Tuesday, April 21, 2015

Writing History

This is is just a quick post before I get on with what I must. Song time ago, I was in a meeting with a university Dean. The Dean happened to be a professor in the English Department. Somehow the issue of footnotes came up in a passing reference. I don't recall her actual words, but I do remember vividly her snort of contempt for old-fashioned footnotes when modern in-text citations were used by all scholars except historians.  This bubbled around in me for some time. To me, in-text citations are like speed bumps in reading. History in its essential and I would say, proper form, is a story, seething to be read as literature.  Oh, I know, social science with its pseudo and crypto English has infected the published work of historians but this pretence at science does not alter the underlying reality.  Historians always work with incomplete evidence and must fill the gaps with imagination. I admit this is carefully corralled imagination; one must not allow the horses to bolt, but imagination all the same. I hope therefore, that we historians never succumb to this wrong-headed fad in theHumanities  to pretend we are scientists.  Long live the story!

Monday, April 6, 2015

Character Study

Red hair.  Well, as we all know, red hair is actually orange, but an orange that burns your eyes like red. Red-haired people have always been thought to be choleric - quick to anger, intemperate, dangerous to be around. Or exciting, depending on your predilections. A boy man lives up the street from me.  He has red hair. I have heard him speak. He does have a temper and foul language to match. I grew up with foul language as my Dad had a rich vocabulary of that sort, which I inherited (Damn it all to hell!  I have to grab Strunk & White to see if I should have said ‘which’ not ‘that’).  (Changed it! Not because I grabbed S & W, but because I had ‘that’ just prior and that is a writing speed bump ‘no-no’)

Where was I?  

Oh yes, Master Choleric down the street.  He is handsome, lithe and arrogant. He moves like a red panther. He does not clump along, but insinuates his way along the street and up stairs and into cars. A certain kind of girl will not be able to resist his sensuous danger.  He is a cat man, ready to purr or ready to claw, one never knows which.

Why I don't read Steinbeck


This was posted on facebook today. I lay in bed with one eye open and read the whole thing. Snippets of letters and things by Steinbeck on writing.  There was an introduction by the magazine author but both eyes closed as I skimmed that part. But Steinbeck! I read every word. Then I wrote a brief letter to a friend and now I am writing this. (Be right back- my bagel popped in the toaster and hunger MUST be satisfied first)

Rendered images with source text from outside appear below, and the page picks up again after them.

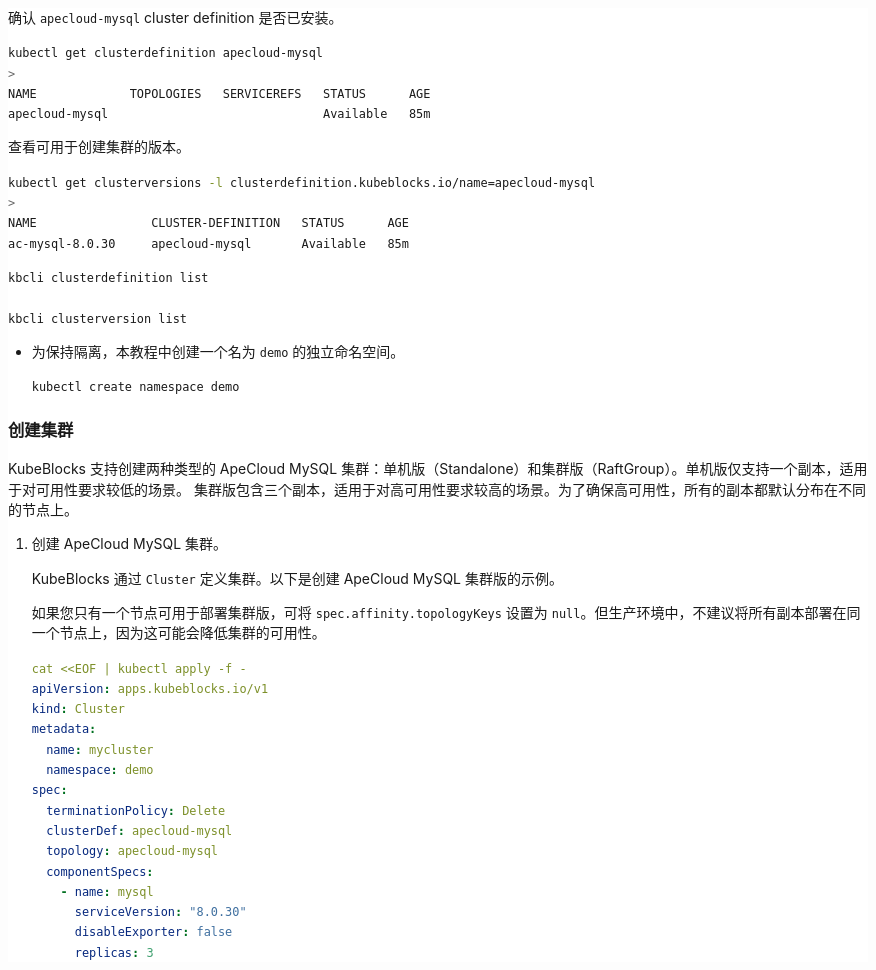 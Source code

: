   <Tabs>

  <TabItem value="kubectl" label="kubectl" default>
  
  确认 `apecloud-mysql` cluster definition 是否已安装。

  ```bash
  kubectl get clusterdefinition apecloud-mysql
  >
  NAME             TOPOLOGIES   SERVICEREFS   STATUS      AGE
  apecloud-mysql                              Available   85m
  ```

  查看可用于创建集群的版本。

  ```bash
  kubectl get clusterversions -l clusterdefinition.kubeblocks.io/name=apecloud-mysql
  >
  NAME                CLUSTER-DEFINITION   STATUS      AGE
  ac-mysql-8.0.30     apecloud-mysql       Available   85m
  ```

  </TabItem>

  <TabItem value="kbcli" label="kbcli">

  ```bash
  kbcli clusterdefinition list

  kbcli clusterversion list
  ```

  </TabItem>

  </Tabs>

* 为保持隔离，本教程中创建一个名为 `demo` 的独立命名空间。

  ```bash
  kubectl create namespace demo
  ```

### 创建集群

KubeBlocks 支持创建两种类型的 ApeCloud MySQL 集群：单机版（Standalone）和集群版（RaftGroup）。单机版仅支持一个副本，适用于对可用性要求较低的场景。 集群版包含三个副本，适用于对高可用性要求较高的场景。为了确保高可用性，所有的副本都默认分布在不同的节点上。

<Tabs>

<TabItem value="kubectl" label="kubectl" default>

1. 创建 ApeCloud MySQL 集群。

   KubeBlocks 通过 `Cluster` 定义集群。以下是创建 ApeCloud MySQL 集群版的示例。

   如果您只有一个节点可用于部署集群版，可将 `spec.affinity.topologyKeys` 设置为 `null`。但生产环境中，不建议将所有副本部署在同一个节点上，因为这可能会降低集群的可用性。

   ```yaml
   cat <<EOF | kubectl apply -f -
   apiVersion: apps.kubeblocks.io/v1
   kind: Cluster
   metadata:
     name: mycluster
     namespace: demo
   spec:
     terminationPolicy: Delete
     clusterDef: apecloud-mysql
     topology: apecloud-mysql
     componentSpecs:
       - name: mysql
         serviceVersion: "8.0.30"
         disableExporter: false
         replicas: 3
   ```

Ok. I might write indistinctly as I have bagel in my mouth. I have a terrible weakness.  If I read something then go to write, I write in the style of the person I have just read. I vanish and another inhabits me and takes control. And Steinbeck was a very great writer. I wrote the letter to my friend as Steinbeck. I began this blog post as Steinbeck. But! As I write along, spewing nonsense (he was right about that), I start to take back control. 

Anyway, that's why I don't read Steinbeck.

Wednesday, April 1, 2015

New Wine into old wineskins

I rather like that snippet from the Bible as I have long felt it applies to eBooks.  The eBook has to date been treated by legacy publishers as an online copy of a print book.  These publishers cannot quite figure out why their new wine is not working in their old wine skins.  Yet the possibilities are much greater than this if one uses new wineskins.

I began The Man who fell from the Sky six years ago by writing disconnected snippets - chunks or modules is the term introduced in this blog post and this one.  I intended from the outset to have a core story with links to side stories.  For example, my main character Simon earns his living writing children's books.  So I wrote some of those stories, which I intend and have intended always to be linked so a viewer of the core story could make a hyper space jump to the children's story, or to any other stories that fall off the dusty shelves of my mind. I am also writing adult side stories to be linked and also poetry. Each 'module' or 'chunk' will be available separately or as a whole.

This also applies to my temporarily put on the back burner History, Religion & Society. Way back when, I pitched the idea to a university press who had sent their Acquisitions Editor to the University of Guelph.  He liked the idea and gave me guidelines to submit a full proposal.  When I asked him about doing it as an eBook, he said, well, sometimes we take older books and produce pdfs that we put online.  I walked away from this as this book should be a multimedia, interlinked eBook - as should all History books.